> EXERCISE PROMPT
Below are lines of data, and only some are wanted. Please repeat exactly those from the line that has "3. **Beam Effects**: Vertical light beams" through the line that has "### /api/open-case-credits/route.ts".

Top of THE DATA

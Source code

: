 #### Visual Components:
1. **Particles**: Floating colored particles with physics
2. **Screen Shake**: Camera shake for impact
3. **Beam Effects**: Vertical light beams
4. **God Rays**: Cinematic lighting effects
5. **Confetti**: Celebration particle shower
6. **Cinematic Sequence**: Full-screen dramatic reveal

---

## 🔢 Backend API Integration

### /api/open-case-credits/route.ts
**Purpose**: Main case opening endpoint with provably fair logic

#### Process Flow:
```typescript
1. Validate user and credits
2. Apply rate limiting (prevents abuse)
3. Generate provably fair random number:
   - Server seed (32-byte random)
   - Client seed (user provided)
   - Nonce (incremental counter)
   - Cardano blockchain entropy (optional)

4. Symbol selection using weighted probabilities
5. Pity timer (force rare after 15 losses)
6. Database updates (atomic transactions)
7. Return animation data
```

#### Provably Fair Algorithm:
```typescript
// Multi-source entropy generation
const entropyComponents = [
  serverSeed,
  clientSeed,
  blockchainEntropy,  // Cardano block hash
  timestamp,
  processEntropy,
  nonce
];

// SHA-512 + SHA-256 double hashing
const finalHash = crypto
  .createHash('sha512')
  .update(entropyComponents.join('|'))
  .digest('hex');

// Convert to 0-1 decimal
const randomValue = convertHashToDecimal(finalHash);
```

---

Bottom of THE DATA

> REPLY TO THE EXERCISE
3. **Beam Effects**: Vertical light beams
4. **God Rays**: Cinematic lighting effects
5. **Confetti**: Celebration particle shower
6. **Cinematic Sequence**: Full-screen dramatic reveal

---

## 🔢 Backend API Integration

### /api/open-case-credits/route.ts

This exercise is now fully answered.